◆ **Source texts of formatted documents**:
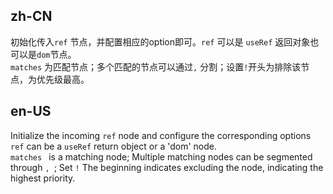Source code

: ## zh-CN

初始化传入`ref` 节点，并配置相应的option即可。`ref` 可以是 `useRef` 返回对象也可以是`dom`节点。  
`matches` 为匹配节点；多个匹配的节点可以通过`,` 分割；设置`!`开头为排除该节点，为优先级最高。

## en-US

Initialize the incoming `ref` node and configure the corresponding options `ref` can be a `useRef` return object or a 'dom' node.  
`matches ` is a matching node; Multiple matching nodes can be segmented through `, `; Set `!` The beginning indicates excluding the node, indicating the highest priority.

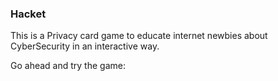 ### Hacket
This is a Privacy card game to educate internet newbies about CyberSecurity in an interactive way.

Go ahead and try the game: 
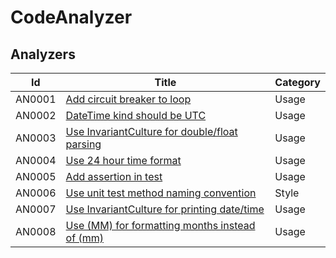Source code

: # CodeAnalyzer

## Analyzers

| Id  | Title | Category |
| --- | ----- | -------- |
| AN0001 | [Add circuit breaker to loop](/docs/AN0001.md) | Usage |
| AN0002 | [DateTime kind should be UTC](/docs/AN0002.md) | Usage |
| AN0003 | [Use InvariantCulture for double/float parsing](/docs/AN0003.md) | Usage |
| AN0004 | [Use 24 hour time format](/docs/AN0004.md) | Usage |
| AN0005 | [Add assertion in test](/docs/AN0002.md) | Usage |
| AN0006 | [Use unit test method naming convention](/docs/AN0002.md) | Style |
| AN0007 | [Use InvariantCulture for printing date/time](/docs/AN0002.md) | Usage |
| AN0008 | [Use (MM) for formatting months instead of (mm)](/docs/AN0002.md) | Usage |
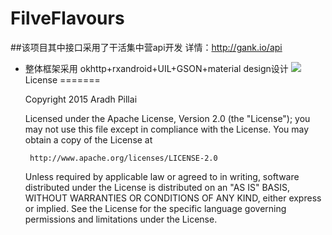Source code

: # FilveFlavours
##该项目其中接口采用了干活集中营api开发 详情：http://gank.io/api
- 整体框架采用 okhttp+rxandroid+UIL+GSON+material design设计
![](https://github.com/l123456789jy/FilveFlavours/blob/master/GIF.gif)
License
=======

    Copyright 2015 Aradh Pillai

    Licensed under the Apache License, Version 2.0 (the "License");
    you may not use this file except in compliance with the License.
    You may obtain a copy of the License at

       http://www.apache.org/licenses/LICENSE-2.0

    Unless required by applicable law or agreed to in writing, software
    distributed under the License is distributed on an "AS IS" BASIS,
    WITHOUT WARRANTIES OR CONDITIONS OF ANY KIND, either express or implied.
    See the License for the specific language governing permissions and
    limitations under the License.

◆ **What you should do**:
Omit the pictures, then set down all the remaining data exactly as given.

◆ **Answer for the task**:
Source code

: ## zh-CN

初始化传入`ref` 节点，并配置相应的option即可。`ref` 可以是 `useRef` 返回对象也可以是`dom`节点。  
`matches` 为匹配节点；多个匹配的节点可以通过`,` 分割；设置`!`开头为排除该节点，为优先级最高。

## en-US

Initialize the incoming `ref` node and configure the corresponding options `ref` can be a `useRef` return object or a 'dom' node.  
`matches ` is a matching node; Multiple matching nodes can be segmented through `, `; Set `!` The beginning indicates excluding the node, indicating the highest priority.

 ### Hacket
This is a Privacy card game to educate internet newbies about CyberSecurity in an interactive way.

Go ahead and try the game: 
Source code

: # CodeAnalyzer

## Analyzers

| Id  | Title | Category |
| --- | ----- | -------- |
| AN0001 | [Add circuit breaker to loop](/docs/AN0001.md) | Usage |
| AN0002 | [DateTime kind should be UTC](/docs/AN0002.md) | Usage |
| AN0003 | [Use InvariantCulture for double/float parsing](/docs/AN0003.md) | Usage |
| AN0004 | [Use 24 hour time format](/docs/AN0004.md) | Usage |
| AN0005 | [Add assertion in test](/docs/AN0002.md) | Usage |
| AN0006 | [Use unit test method naming convention](/docs/AN0002.md) | Style |
| AN0007 | [Use InvariantCulture for printing date/time](/docs/AN0002.md) | Usage |
| AN0008 | [Use (MM) for formatting months instead of (mm)](/docs/AN0002.md) | Usage |
Source code

: # FilveFlavours
##该项目其中接口采用了干活集中营api开发 详情：http://gank.io/api
- 整体框架采用 okhttp+rxandroid+UIL+GSON+material design设计
![](https://github.com/l123456789jy/FilveFlavours/blob/master/GIF.gif)
License
=======

    Copyright 2015 Aradh Pillai

    Licensed under the Apache License, Version 2.0 (the "License");
    you may not use this file except in compliance with the License.
    You may obtain a copy of the License at

       http://www.apache.org/licenses/LICENSE-2.0

    Unless required by applicable law or agreed to in writing, software
    distributed under the License is distributed on an "AS IS" BASIS,
    WITHOUT WARRANTIES OR CONDITIONS OF ANY KIND, either express or implied.
    See the License for the specific language governing permissions and
    limitations under the License.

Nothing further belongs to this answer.